This colab serves as a demonstration on how to use Reverb and its more advanced features (samplers, removers, rate limiters). It will also present Reverb's data model, so users can understand what is going on under the hood.


In [0]:
import reverb

import tensorflow.compat.v2 as tf
tf.enable_v2_behavior()

Let's define a dummy RL environment for the examples below.

In [0]:
observations_shape = tf.TensorShape([10, 10])
actions_shape = tf.TensorShape([2])

def agent_step(unused_timestep) -> tf.Tensor:
  return tf.cast(tf.random.uniform(actions_shape) > .5, tf.float32)

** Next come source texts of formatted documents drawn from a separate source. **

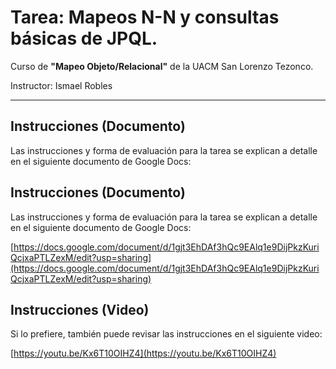 

# Tarea: Mapeos N-N y consultas básicas de JPQL.



Curso de **"Mapeo Objeto/Relacional"** de la UACM San Lorenzo Tezonco.

Instructor: Ismael Robles

---

## Instrucciones (Documento)

Las instrucciones y forma de evaluación para la tarea se explican a detalle en el siguiente documento de Google Docs:

## Instrucciones (Documento)

Las instrucciones y forma de evaluación para la tarea se explican a detalle en el siguiente documento de Google Docs:

[https://docs.google.com/document/d/1gjt3EhDAf3hQc9EAlq1e9DijPkzKuriQcjxaPTLZexM/edit?usp=sharing](https://docs.google.com/document/d/1gjt3EhDAf3hQc9EAlq1e9DijPkzKuriQcjxaPTLZexM/edit?usp=sharing)

## Instrucciones (Video)

Si lo prefiere, también puede revisar las instrucciones en el siguiente video:

[https://youtu.be/Kx6T10OIHZ4](https://youtu.be/Kx6T10OIHZ4)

def environment_step(unused_action) -> tf.Tensor:
  return tf.cast(tf.random.uniform(observations_shape, maxval=256), tf.uint8)

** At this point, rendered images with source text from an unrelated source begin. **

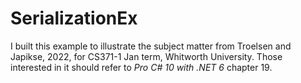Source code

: # SerializationEx
I built this example to illustrate the subject matter from Troelsen and Japikse, 2022, for CS371-1 Jan term, Whitworth University. Those interested in it should refer to _Pro C# 10 with .NET 6_ chapter 19.

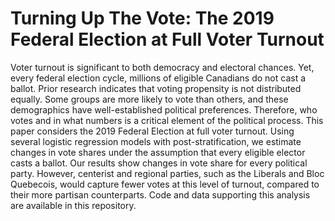 # Turning Up The Vote: The 2019 Federal Election at Full Voter Turnout

Voter turnout is significant to both democracy and electoral chances. Yet, every federal election cycle, millions of eligible Canadians do not cast a ballot. Prior research indicates that voting propensity is not distributed equally. Some groups are more likely to vote than others, and these demographics have well-established political preferences. Therefore, who votes and in what numbers is a critical element of the political process. This paper considers the 2019 Federal Election at full voter turnout. Using several logistic regression models with post-stratification, we estimate changes in vote shares under the assumption that every eligible elector casts a ballot. Our results show changes in vote share for every political party. However, centerist and regional parties, such as the Liberals and Bloc Quebecois, would capture fewer votes at this level of turnout, compared to their more partisan counterparts. Code and data supporting this analysis are available in this repository.
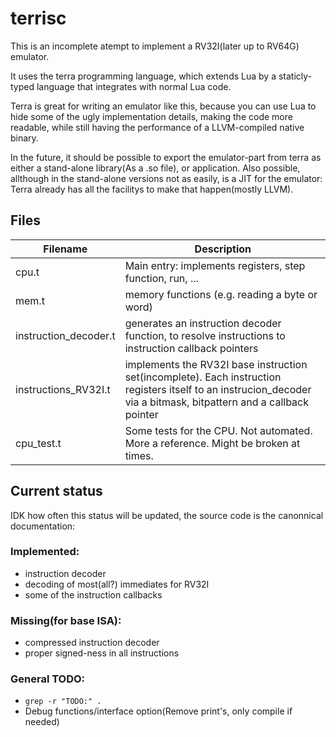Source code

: # terrisc

This is an incomplete atempt to implement a RV32I(later up to RV64G) emulator.

It uses the terra programming language, which extends Lua by a staticly-typed
language that integrates with normal Lua code.

Terra is great for writing an emulator like this, because you can use Lua
to hide some of the ugly implementation details, making the code more readable,
while still having the performance of a LLVM-compiled native binary.

In the future, it should be possible to export the emulator-part from terra as
either a stand-alone library(As a .so file), or application. Also possible,
allthough in the stand-alone versions not as easily, is a JIT for the
emulator: Terra already has all the facilitys to make that happen(mostly LLVM).





## Files

| Filename              | Description |
| --------------------- | ----------- |
| cpu.t                 | Main entry: implements registers, step function, run, ...
| mem.t                 | memory functions (e.g. reading a byte or word)
| instruction_decoder.t | generates an instruction decoder function, to resolve instructions to instruction callback pointers
| instructions_RV32I.t  | implements the RV32I base instruction set(incomplete). Each instruction registers itself to an instrucion_decoder via a bitmask, bitpattern and a callback pointer
| cpu_test.t            | Some tests for the CPU. Not automated. More a reference. Might be broken at times.





## Current status

IDK how often this status will be updated, the source code is the canonnical
documentation:



 ### Implemented:

  * instruction decoder
  * decoding of most(all?) immediates for RV32I
  * some of the instruction callbacks

 ### Missing(for base ISA):

  * compressed instruction decoder
  * proper signed-ness in all instructions

 ### General TODO:

  * `grep -r "TODO:" .`
  * Debug functions/interface option(Remove print's, only compile if needed)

# Creating a Server and Client

In [0]:
# Initialize the reverb server.
simple_server = reverb.Server(
    priority_tables=[
        reverb.PriorityTable(
            name='my_table',
            sampler=reverb.distributions.Prioritized(priority_exponent=0.8),
            remover=reverb.distributions.Fifo(),
            max_size=int(1e6),
            # We need to configure the rate limiter to a low number for this 
            # example. See Rate Limiter session below for details.
            rate_limiter=reverb.rate_limiters.MinSize(2)),
    ],
    # Setting port to None will make the server pick one automatically.
    port=None
)

# Initialize the reverb client on the same port.
client = reverb.Client(f'localhost:{simple_server.port}')


For more details on customizing the sampler, remover, and rate limiter, see below.

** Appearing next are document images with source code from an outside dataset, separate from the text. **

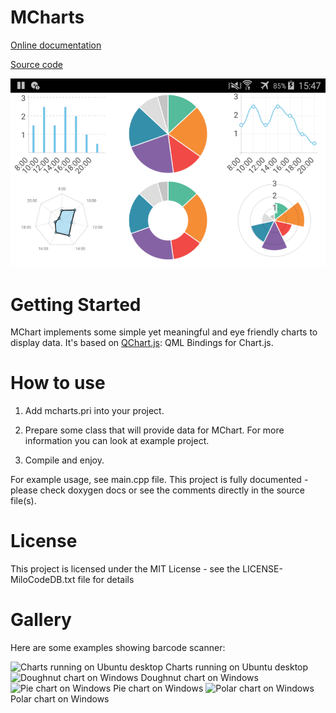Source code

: MCharts
===

[Online documentation](https://docs.milosolutions.com/milo-code-db/mcharts)

[Source code](https://github.com/milosolutions/mcharts)

![MCharts on Android](doc/img/QmlChartsAndroidExample.png "MCharts at work")

# Getting Started

MChart implements some simple yet meaningful and eye friendly charts to display data. It's based on [QChart.js](https://github.com/jwintz/qchart.js): QML Bindings for Chart.js.

# How to use

1. Add mcharts.pri into your project.

2. Prepare some class that will provide data for MChart. For more information you can look at example project.

3. Compile and enjoy.

For example usage, see main.cpp file. This project is fully documented - please check doxygen docs or see the comments directly in the source file(s).

# License 

This project is licensed under the MIT License - see the LICENSE-MiloCodeDB.txt file for details

# Gallery

Here are some examples showing barcode scanner:

<img src="QmlChartsGoldPriceHistory.png" alt="Charts running on Ubuntu desktop" style="width: 650px;"/>
Charts running on Ubuntu desktop


<img src="QmlChartsWindowsDoughnutExample.png" alt="Doughnut chart on Windows" style="width: 650px;"/>
Doughnut chart on Windows


<img src="QmlChartsWindowsPieExample.png" alt="Pie chart on Windows" style="width: 650px;"/>
Pie chart on Windows


<img src="QmlChartsWindowsPolarExample.png" alt="Polar chart on Windows" style="width: 650px;"/>
Polar chart on Windows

# Example 1: Overlapping Trajectories


## Inserting Overlapping Trajectories

In [0]:
# Dynamically add trajectories of length 3 to 'my_table' using a client writer.

with client.writer(max_sequence_length=3) as writer:
  timestep = environment_step(None)
  for step in range(4):
    action = agent_step(timestep)
    writer.append_timestep((timestep, action))
    timestep = environment_step(action)
    if step >= 2:
      # In this example, the item consists of the 3 most recent timesteps that
      # were added to the writer and has a priority of 1.5.
      writer.create_prioritized_item(
          table='my_table', num_timesteps=3, priority=1.5)

This animation shows what the state of the server looks like at each step in the above code block. Although we are manually setting each item to have the same priority value of 1.5, items do not need to have the same priority values (and, in reality, will likely have differing and dynamically-calculated priority values).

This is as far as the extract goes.